In your example, "Auto" seems to have resulted in severe data skew. If you are not doing a key-based operation and want an even distribution of data, prefer "Round Robin" over "Auto".

Mike

ray.wurlod · Post by **ray.wurlod** » Wed Apr 08, 2009 12:23 pm

You simply don't have enough data to fill one 128Kbyte block, much less eight of them. DataStage moves data around in buffers of at least this size. That's why they're all in one place.

throbinson · Post by **throbinson** » Wed Apr 08, 2009 1:14 pm

Hunh? This has data skew because of bad key choice written all over it. What's buffer size got to do with where the data ends up being written when auto partitioned. Can you explain?

ray.wurlod · Post by **ray.wurlod** » Wed Apr 08, 2009 1:43 pm

For a small enough volume of data only one segment file will be created, at least on an SMP server. I have not verified this result in a cluster or grid environment.

throbinson · Post by **throbinson** » Wed Apr 08, 2009 1:52 pm

I have a feeling we're talking about two different things. I created a four-node dataset with an integer as a key, hash partitioned on a SMP system. All four files were created. I sent it three rows 1,2,3. Three datasets had data, one was empty. I did the same with 16 rows. All four were populated with 2,7,3,4 rows as verified through Manager. I don't see the bytesize of the data influencing where the data goes. That doesn't make sense to me.

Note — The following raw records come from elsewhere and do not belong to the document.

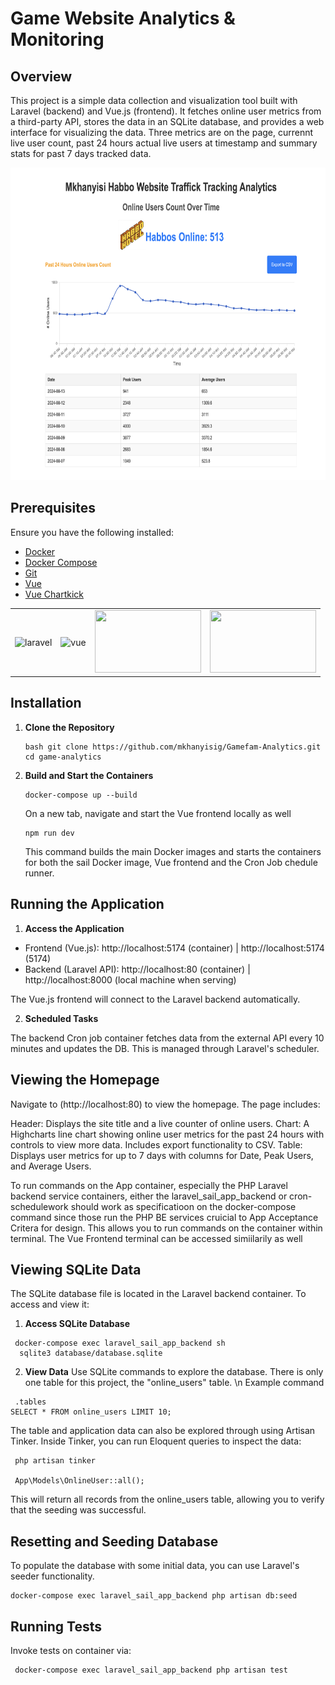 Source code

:# Game Website Analytics & Monitoring

## Overview

This project is a simple data collection and visualization tool built with Laravel (backend) and Vue.js (frontend). It fetches online user metrics from a third-party API, stores the data in an SQLite database, and provides a web interface for visualizing the data. Three metrics are on the page, currennt live user count, past 24 hours actual live users at timestamp and summary stats for past 7 days tracked data.

<img src="./homepage.png" alt="Homepage Screenshot"  height="500">

## Prerequisites

Ensure you have the following installed:

- [Docker](https://docs.docker.com/get-docker/)
- [Docker Compose](https://docs.docker.com/compose/install/)
- [Git](https://git-scm.com/book/en/v2/Getting-Started-Installing-Git)
- [Vue](https://vuejs.org/guide/quick-start)
- [Vue Chartkick](https://chartkick.com/vue)

<table>
  <tr>
    <td><img src="https://picperf.io/https://laravelnews.s3.amazonaws.com/images/laravel-featured.png" alt="laravel" height="100" width="170"></td>
    <td><img src="https://miro.medium.com/v2/resize:fit:500/1*CPDIH8BWrGipHRJ6o6E2Vw.png" alt="vue" height="100" width="170"></td>
    <td><img src="https://blog.codewithdan.com/wp-content/uploads/2023/06/Docker-Logo.png" height="100" width="170"></td>
    <td> <img src="https://miro.medium.com/v2/resize:fit:1200/1*fMPUMki182HzyVZvo_awDw.png" height="100" width="170"></td>
  </tr>
</table>

## Installation

1. **Clone the Repository**

   ```
   bash git clone https://github.com/mkhanyisig/Gamefam-Analytics.git
   cd game-analytics
   ```

2. **Build and Start the Containers**

   ```
   docker-compose up --build
   ```

   On a new tab, navigate and start the Vue frontend locally as well

   ```
   npm run dev
   ```

   This command builds the main Docker images and starts the containers for both the sail Docker image, Vue frontend and the Cron Job chedule runner.

## Running the Application

1. **Access the Application**

- Frontend (Vue.js): http://localhost:5174 (container) | http://localhost:5174 (5174)
- Backend (Laravel API): http://localhost:80 (container) | http://localhost:8000 (local machine when serving)

The Vue.js frontend will connect to the Laravel backend automatically.

2. **Scheduled Tasks**

The backend Cron job container fetches data from the external API every 10 minutes and updates the DB. This is managed through Laravel's scheduler.

## Viewing the Homepage

Navigate to (http://localhost:80) to view the homepage. The page includes:

Header: Displays the site title and a live counter of online users.
Chart: A Highcharts line chart showing online user metrics for the past 24 hours with controls to view more data. Includes export functionality to CSV.
Table: Displays user metrics for up to 7 days with columns for Date, Peak Users, and Average Users.

To run commands on the App container, especially the PHP Laravel backend service containers, either the laravel_sail_app_backend or cron-schedulework should work as specificatioon on the docker-compose command since those run the PHP BE services cruicial to App Acceptance Critera for design. This allows you to run commands on the container within terminal. The Vue Frontend terminal can be accessed simiilarily as well

## Viewing SQLite Data

The SQLite database file is located in the Laravel backend container. To access and view it:

1. **Access SQLite Database**

```
 docker-compose exec laravel_sail_app_backend sh
  sqlite3 database/database.sqlite
```

2. **View Data**
   Use SQLite commands to explore the database. There is only one table for this project, the "online_users" table. \n
   Example command

```
 .tables
SELECT * FROM online_users LIMIT 10;
```

The table and application data can also be explored through using Artisan Tinker. Inside Tinker, you can run Eloquent queries to inspect the data:

```
 php artisan tinker

 App\Models\OnlineUser::all();
```

This will return all records from the online_users table, allowing you to verify that the seeding was successful.

## Resetting and Seeding Database

To populate the database with some initial data, you can use Laravel's seeder functionality.

```
docker-compose exec laravel_sail_app_backend php artisan db:seed
```

## Running Tests

Invoke tests on container via:

```
 docker-compose exec laravel_sail_app_backend php artisan test
```
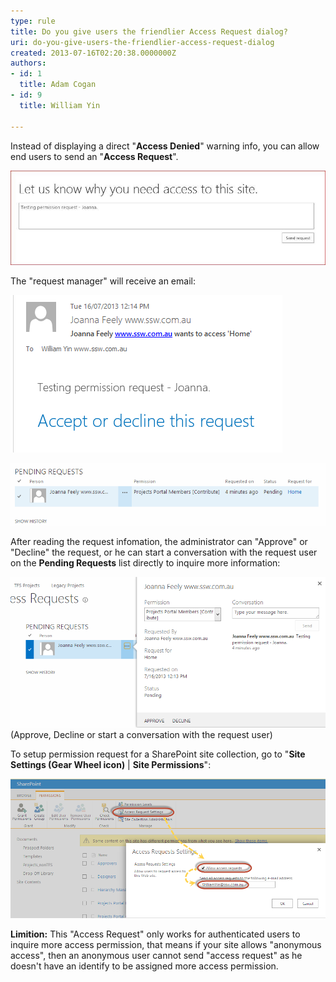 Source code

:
 ```yaml
---
type: rule
title: Do you give users the friendlier Access Request dialog?
uri: do-you-give-users-the-friendlier-access-request-dialog
created: 2013-07-16T02:20:38.0000000Z
authors:
- id: 1
  title: Adam Cogan
- id: 9
  title: William Yin

---
```


Instead of displaying a direct "**Access Denied**" warning info, you can allow end users to send an "**Access Request**".

![ Joanna is requesting access to SharePoint site](PermissionRequest.jpg)

 
The "request manager" will receive an email:

![ Request Notification Email SampleThe link in the email will navigate administrator to the Pending Requests list:](637cf8_RequestNotificationEmail.png)

![ Pending Requests List](LinkToPendingRequestsList.png)

After reading the request infomation, the administrator can "Approve" or "Decline" the request, or he can start a conversation with the request user on the **Pending Requests** list directly to inquire more information:

![ possible actions for requests ](StartAConversatioinOnPendingList.png)
(Approve, Decline or start a conversation with the request user)


To setup permission request for a SharePoint site collection, go to "**Site Settings (Gear Wheel icon)** | **Site Permissions**":

![ Open "Access Request" setting](SetupPermissionRequest.png)



**Limition:**
This "Access Request" only works for authenticated users to inquire more access permission, that means if your site allows "anonymous access", then an anonymous user cannot send "access request" as he doesn't have an identify to be assigned more access permission.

DSguru2B · Post by **DSguru2B** » Thu Apr 09, 2009 10:37 am

The type of partitioning will have an affect on where the data lands.

ray.wurlod · Post by **ray.wurlod** » Thu Apr 09, 2009 1:10 pm

OK, my example is where an upstream stage executes in sequential mode, for example a job that only has a Sequential File stage and a Data Set stage. It's in that kind of case that the parallel placement of data is impacted, even though the Data Set stage (copy operator) is shown as executing "in parallel" and a partitioner icon appears on the link.

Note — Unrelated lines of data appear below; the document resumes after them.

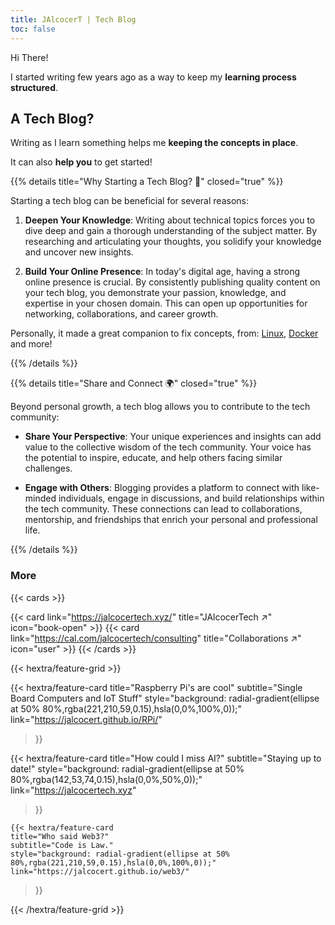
 ```yaml
---
title: JAlcocerT | Tech Blog
toc: false
---
```


Hi There!

I started writing few years ago as a way to keep my **learning process structured**.

## A Tech Blog?

Writing as I learn something helps me **keeping the concepts in place**.

It can also **help you** to get started!

{{% details title="Why Starting a Tech Blog? 🚀" closed="true" %}}

Starting a tech blog can be beneficial for several reasons:

1. **Deepen Your Knowledge**: Writing about technical topics forces you to dive deep and gain a thorough understanding of the subject matter. By researching and articulating your thoughts, you solidify your knowledge and uncover new insights.

2. **Build Your Online Presence**: In today's digital age, having a strong online presence is crucial. By consistently publishing quality content on your tech blog, you demonstrate your passion, knowledge, and expertise in your chosen domain. This can open up opportunities for networking, collaborations, and career growth.

Personally, it made a great companion to fix concepts, from: [Linux](https://github.com/JAlcocerT/Linux), [Docker](https://github.com/JAlcocerT/Docker) and more!

{{% /details %}}

{{% details title="Share and Connect 🌍" closed="true" %}}

Beyond personal growth, a tech blog allows you to contribute to the tech community:

* **Share Your Perspective**: Your unique experiences and insights can add value to the collective wisdom of the tech community. Your voice has the potential to inspire, educate, and help others facing similar challenges.

* **Engage with Others**: Blogging provides a platform to connect with like-minded individuals, engage in discussions, and build relationships within the tech community. These connections can lead to collaborations, mentorship, and friendships that enrich your personal and professional life.

{{% /details %}}

### More

{{< cards >}}
  <!-- {{< card link="blog" title="Blog" icon="book-open" >}} -->
  {{< card link="https://jalcocertech.xyz/" title="JAlcocerTech ↗" icon="book-open" >}}
  {{< card link="https://cal.com/jalcocertech/consulting" title="Collaborations ↗" icon="user" >}}
{{< /cards >}}

{{< hextra/feature-grid >}}
 
  {{< hextra/feature-card
    title="Raspberry Pi's are cool"
    subtitle="Single Board Computers and IoT Stuff"
    style="background: radial-gradient(ellipse at 50% 80%,rgba(221,210,59,0.15),hsla(0,0%,100%,0));"
    link="https://jalcocert.github.io/RPi/"
  >}}

  {{< hextra/feature-card
    title="How could I miss AI?"
    subtitle="Staying up to date!"
    style="background: radial-gradient(ellipse at 50% 80%,rgba(142,53,74,0.15),hsla(0,0%,50%,0));"
    link="https://jalcocertech.xyz"
  >}}

    {{< hextra/feature-card
    title="Who said Web3?"
    subtitle="Code is Law."
    style="background: radial-gradient(ellipse at 50% 80%,rgba(221,210,59,0.15),hsla(0,0%,100%,0));"
    link="https://jalcocert.github.io/web3/"
  >}}

{{< /hextra/feature-grid >}}

<!-- {{< cards cols="1" >}}
  {{< card link="https://jalcocert.github.io/Portfolio/" title="Portfolio Links ↗" icon="user" >}}
{{< /cards >}} --> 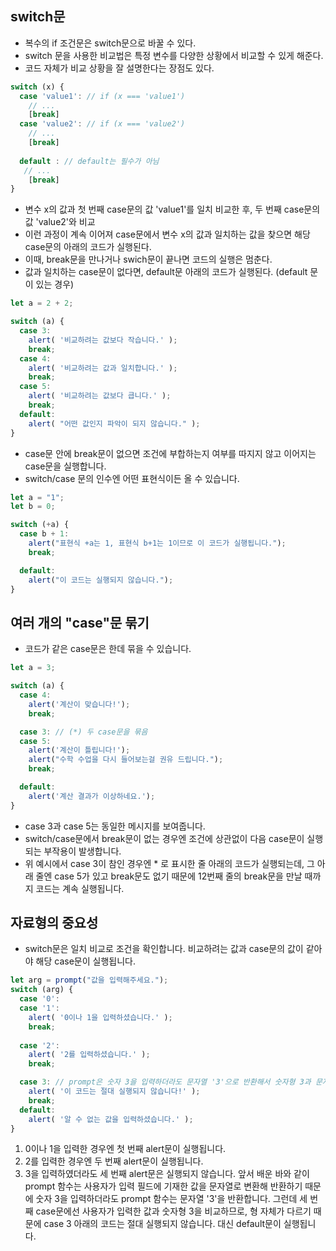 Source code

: ## switch문
- 복수의 if 조건문은 switch문으로 바꿀 수 있다.
- switch 문을 사용한 비교법은 특정 변수를 다양한 상황에서 비교할 수 있게 해준다.
- 코드 자체가 비교 상황을 잘 설명한다는 장점도 있다.
```javascript
switch (x) {
  case 'value1': // if (x === 'value1')
    // ...
    [break]
  case 'value2': // if (x === 'value2')
    // ...
    [break]
    
  default : // default는 필수가 아님
   // ...
    [break]
}
```
- 변수 x의 값과 첫 번째 case문의 값 'value1'를 일치 비교한 후, 두 번째 case문의 값 'value2'와 비교
- 이런 과정이 계속 이어져 case문에서 변수 x의 값과 일치하는 값을 찾으면 해당 case문의 아래의 코드가 실행된다.
- 이때, break문을 만나거나 swich문이 끝나면 코드의 실행은 멈춘다.
- 값과 일치하는 case문이 없다면, default문 아래의 코드가 실행된다. (default 문이 있는 경우)
```javascript
let a = 2 + 2;

switch (a) {
  case 3:
    alert( '비교하려는 값보다 작습니다.' );
    break;
  case 4:
    alert( '비교하려는 값과 일치합니다.' );
    break;
  case 5:
    alert( '비교하려는 값보다 큽니다.' );
    break;
  default:
    alert( "어떤 값인지 파악이 되지 않습니다." );
}
```
- case문 안에 break문이 없으면 조건에 부합하는지 여부를 따지지 않고 이어지는 case문을 실행합니다.
- switch/case 문의 인수엔 어떤 표현식이든 올 수 있습니다.
```javascript
let a = "1";
let b = 0;

switch (+a) {
  case b + 1:
    alert("표현식 +a는 1, 표현식 b+1는 1이므로 이 코드가 실행됩니다.");
    break;

  default:
    alert("이 코드는 실행되지 않습니다.");
}
```

## 여러 개의 "case"문 묶기
- 코드가 같은 case문은 한데 묶을 수 있습니다.
```javascript
let a = 3;

switch (a) {
  case 4:
    alert('계산이 맞습니다!');
    break;

  case 3: // (*) 두 case문을 묶음
  case 5:
    alert('계산이 틀립니다!');
    alert("수학 수업을 다시 들어보는걸 권유 드립니다.");
    break;

  default:
    alert('계산 결과가 이상하네요.');
}
```
- case 3과 case 5는 동일한 메시지를 보여줍니다.
- switch/case문에서 break문이 없는 경우엔 조건에 상관없이 다음 case문이 실행되는 부작용이 발생합니다. 
-  위 예시에서 case 3이 참인 경우엔 * 로 표시한 줄 아래의 코드가 실행되는데,
   그 아래 줄엔 case 5가 있고 break문도 없기 때문에 12번째 줄의 break문을 만날 때까지 코드는 계속 실행됩니다.

## 자료형의 중요성
- switch문은 일치 비교로 조건을 확인합니다. 비교하려는 값과 case문의 값이 같아야 해당 case문이 실행됩니다.
```javascript
let arg = prompt("값을 입력해주세요.");
switch (arg) {
  case '0':
  case '1':
    alert( '0이나 1을 입력하셨습니다.' );
    break;
 
  case '2':
    alert( '2를 입력하셨습니다.' );
    break;

  case 3: // prompt은 숫자 3을 입력하더라도 문자열 '3'으로 반환해서 숫자형 3과 문자열 '3'이 달라서 실행이 안됨
    alert( '이 코드는 절대 실행되지 않습니다!' );
    break;
  default:
    alert( '알 수 없는 값을 입력하셨습니다.' );
}
```
 1. 0이나 1을 입력한 경우엔 첫 번째 alert문이 실행됩니다.
 2. 2를 입력한 경우엔 두 번째 alert문이 실행됩니다.
 3. 3을 입력하였더라도 세 번째 alert문은 실행되지 않습니다. 앞서 배운 바와 같이 prompt 함수는 사용자가 입력 필드에 기재한 값을 문자열로 변환해 반환하기 때문에 숫자 3을 입력하더라도 prompt 함수는 문자열 '3'을 반환합니다. 그런데 세 번째 case문에선 사용자가 입력한 값과 숫자형 3을 비교하므로, 형 자체가 다르기 때문에 case 3 아래의 코드는 절대 실행되지 않습니다. 대신 default문이 실행됩니다.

Mike · Post by **Mike** » Thu Apr 09, 2009 2:37 pm

I've seen the behavior Ray is talking about when going from a DB2 API stage (sequential) to a transformer (parallel) with a partitioning method of Auto. I assumed it was a case of "Auto" making a bad guess...

Mike

ray.wurlod · Post by **ray.wurlod** » Thu Apr 09, 2009 5:29 pm

Could be - would need to check the Score. (Auto) in that case *should* give you Round Robin partitioning.

samsuf2002 · Post by **samsuf2002** » Fri Apr 10, 2009 9:41 am

Thanks to all for the valuable information.

I am still wondering about those empty files created for same dataset in the same dsn folder (example shown in my first post). If anyone can put some light on it.

ray.wurlod · Post by **ray.wurlod** » Fri Apr 10, 2009 9:52 am

Maybe you just had horribly skewed data. Check with the Director's Monitor, with "Show Instances" enabled.